After major revision, the article can be judged again.

Author Response

Many thanks for the valuable comments. We feel your comments helped to improve the paper considerably.
## Comment 1
It was not at all clear to me from the abstract what the main thrust
of the article was going to be. I recommend rewording the final part
of the abstract
### Response
The contribution of this paper is threefold:
- An open-source online engagement analytics toolkit that supports eye
blink detection and face orientation detection
- Simple and accurate face orientation (i.e. horizontal and vertical)
detection using a nose landmark
- Improving existing Eye Aspect Ratio threshold for eye blink
detection and statistically proving that the face orientation is a
significant factor in that regard

## Comment 2
The Related works section should be substantially expanded. The
article needs to be put in some context.
### Response
We have added all the literature and the context surrounding the research.

## Comment 3
"raspberry pi" should be written as "Raspberry Pi"
### Response
We fixed the keyword capitalization, vocabulary and citation
conventions accordingly to the reviewers kind suggestions

## Comment 4
Expand the Conclusion section and write the main application or
scientific contributions of your work in bullet points.
### Response
We have concisely summarized our scientific contributions and the
possible application of our toolkit in the conclusion as bullet points.

Reviewer 2 Report

- Goals, aims, and motives are not clearly stated. It is not clearly stated why the authors need eye blink detection? Is it more useful for monitoring of driver in car than on videoconferencing?

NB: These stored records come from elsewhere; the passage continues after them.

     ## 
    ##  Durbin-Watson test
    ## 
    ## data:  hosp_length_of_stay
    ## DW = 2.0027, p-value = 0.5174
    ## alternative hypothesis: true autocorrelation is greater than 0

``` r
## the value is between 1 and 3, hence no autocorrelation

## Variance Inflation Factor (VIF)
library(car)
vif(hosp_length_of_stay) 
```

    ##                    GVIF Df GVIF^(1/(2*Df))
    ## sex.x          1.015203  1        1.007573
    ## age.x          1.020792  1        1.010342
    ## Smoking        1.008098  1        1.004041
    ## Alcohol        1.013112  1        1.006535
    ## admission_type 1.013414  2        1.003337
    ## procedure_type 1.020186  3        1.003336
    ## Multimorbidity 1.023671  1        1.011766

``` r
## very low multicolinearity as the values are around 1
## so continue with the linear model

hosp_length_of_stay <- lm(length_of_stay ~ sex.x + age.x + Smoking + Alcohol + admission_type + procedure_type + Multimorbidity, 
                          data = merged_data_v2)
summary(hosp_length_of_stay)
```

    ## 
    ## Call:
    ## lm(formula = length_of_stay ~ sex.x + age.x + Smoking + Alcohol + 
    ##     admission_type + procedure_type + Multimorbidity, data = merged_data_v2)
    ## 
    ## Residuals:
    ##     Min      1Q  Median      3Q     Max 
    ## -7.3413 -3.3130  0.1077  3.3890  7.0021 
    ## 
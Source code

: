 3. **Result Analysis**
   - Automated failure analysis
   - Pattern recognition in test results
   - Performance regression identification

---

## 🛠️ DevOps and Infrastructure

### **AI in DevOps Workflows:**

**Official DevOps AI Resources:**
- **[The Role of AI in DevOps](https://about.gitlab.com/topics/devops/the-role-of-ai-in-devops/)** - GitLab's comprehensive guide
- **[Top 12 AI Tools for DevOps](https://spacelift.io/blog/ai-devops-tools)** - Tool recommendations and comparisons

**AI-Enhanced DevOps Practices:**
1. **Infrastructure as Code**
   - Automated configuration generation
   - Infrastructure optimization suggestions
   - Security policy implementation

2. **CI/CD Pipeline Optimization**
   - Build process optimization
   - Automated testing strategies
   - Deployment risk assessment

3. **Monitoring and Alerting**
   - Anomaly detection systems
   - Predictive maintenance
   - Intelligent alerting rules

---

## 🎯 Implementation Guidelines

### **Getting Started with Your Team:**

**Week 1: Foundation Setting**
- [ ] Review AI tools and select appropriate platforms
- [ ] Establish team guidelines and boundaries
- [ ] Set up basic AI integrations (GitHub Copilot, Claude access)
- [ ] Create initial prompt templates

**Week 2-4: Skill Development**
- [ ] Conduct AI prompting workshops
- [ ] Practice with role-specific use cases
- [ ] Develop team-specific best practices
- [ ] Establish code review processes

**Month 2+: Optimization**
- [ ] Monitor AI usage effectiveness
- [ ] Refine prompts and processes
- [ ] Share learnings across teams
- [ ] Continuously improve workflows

- You should reorganize your paper in order to be more focused and to have clear organization of the paper. Introduction does not provide motive for the research, and there are too many unnecessary sentences.

- "The authors propose z-score normalization as an alternative to eliminate aforementioned external noises for robust head orientation and eye blink detection." Why? Can you make comparison analysis to prove that this score is the best?

- References should be updated with novel form 2021 and 2022.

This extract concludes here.